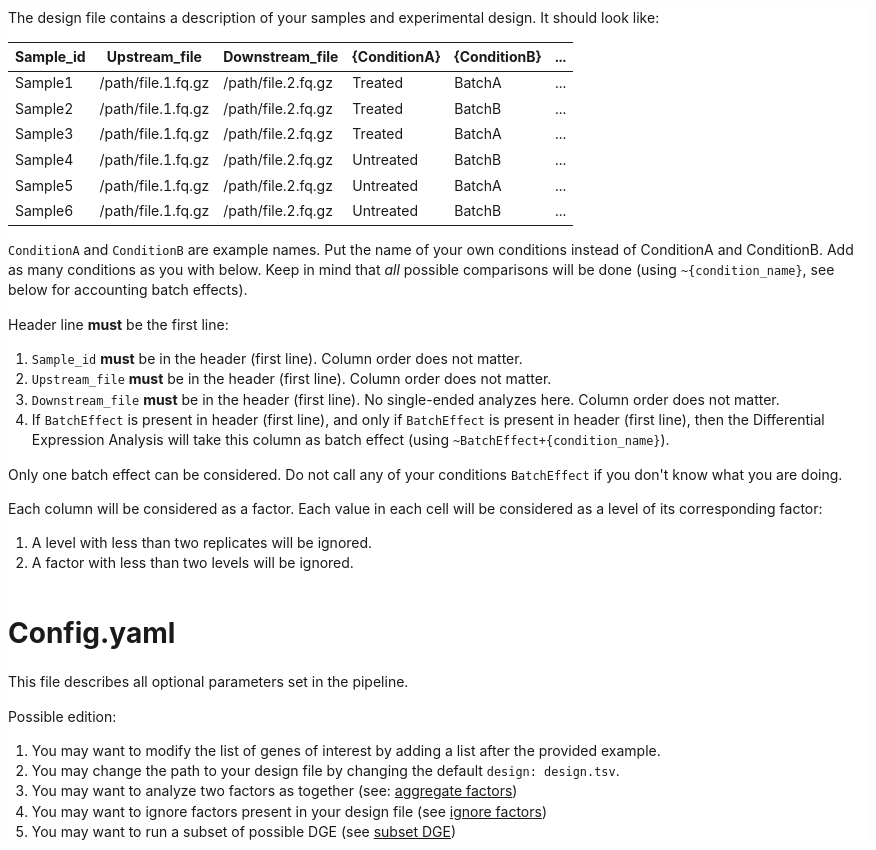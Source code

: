 The design file contains a description of your samples and experimental design. It should look like:

| Sample_id | Upstream_file      | Downstream_file   | {ConditionA}   | {ConditionB} | ... |
|-----------|--------------------|-------------------|----------------|--------------|-----|
| Sample1   | /path/file.1.fq.gz |/path/file.2.fq.gz | Treated        | BatchA       | ... |
| Sample2   | /path/file.1.fq.gz |/path/file.2.fq.gz | Treated        | BatchB       | ... |
| Sample3   | /path/file.1.fq.gz |/path/file.2.fq.gz | Treated        | BatchA       | ... |
| Sample4   | /path/file.1.fq.gz |/path/file.2.fq.gz | Untreated      | BatchB       | ... |
| Sample5   | /path/file.1.fq.gz |/path/file.2.fq.gz | Untreated      | BatchA       | ... |
| Sample6   | /path/file.1.fq.gz |/path/file.2.fq.gz | Untreated      | BatchB       | ... |

`ConditionA` and `ConditionB` are example names. Put the name of your own conditions instead of ConditionA and ConditionB. Add as many conditions as you with below. Keep in mind that _all_ possible comparisons will be done (using `~{condition_name}`, see below for accounting batch effects).

Header line **must** be the first line:

1. `Sample_id` **must** be in the header (first line). Column order does not matter.
1. `Upstream_file` **must** be in the header (first line). Column order does not matter.
1. `Downstream_file` **must** be in the header (first line). No single-ended analyzes here. Column order does not matter.
1. If `BatchEffect` is present in header (first line), and only if `BatchEffect` is present in header (first line), then the Differential Expression Analysis will take this column as batch effect (using `~BatchEffect+{condition_name}`). 

Only one batch effect can be considered. Do not call any of your conditions `BatchEffect` if you don't know what you are doing.

Each column will be considered as a factor. Each value in each cell will be considered as a level of its corresponding factor: 

1. A level with less than two replicates will be ignored. 
1. A factor with less than two levels will be ignored.


# Config.yaml

This file describes all optional parameters set in the pipeline. 

Possible edition:
1. You may want to modify the list of genes of interest by adding a list after the provided example. 
1. You may change the path to your design file by changing the default `design: design.tsv`.
1. You may want to analyze two factors as together (see: [aggregate factors](https://github.com/tdayris/snakemake-wrappers/tree/Unofficial/bigr_pipelines/rnaseq#aggregate-factors))
1. You may want to ignore factors present in your design file (see [ignore factors](https://github.com/tdayris/snakemake-wrappers/tree/Unofficial/bigr_pipelines/rnaseq#ignore-factors))
1. You may want to run a subset of possible DGE (see [subset DGE](https://github.com/tdayris/snakemake-wrappers/tree/Unofficial/bigr_pipelines/rnaseq#perform-only-a-subset-of-dge))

*****

### WHAT TO PRODUCE:
Please return each line of the listing above that contains "factors".

### ANSWER FOR THE TASK:
1. You may want to analyze two factors as together (see: [aggregate factors](https://github.com/tdayris/snakemake-wrappers/tree/Unofficial/bigr_pipelines/rnaseq#aggregate-factors))
1. You may want to ignore factors present in your design file (see [ignore factors](https://github.com/tdayris/snakemake-wrappers/tree/Unofficial/bigr_pipelines/rnaseq#ignore-factors))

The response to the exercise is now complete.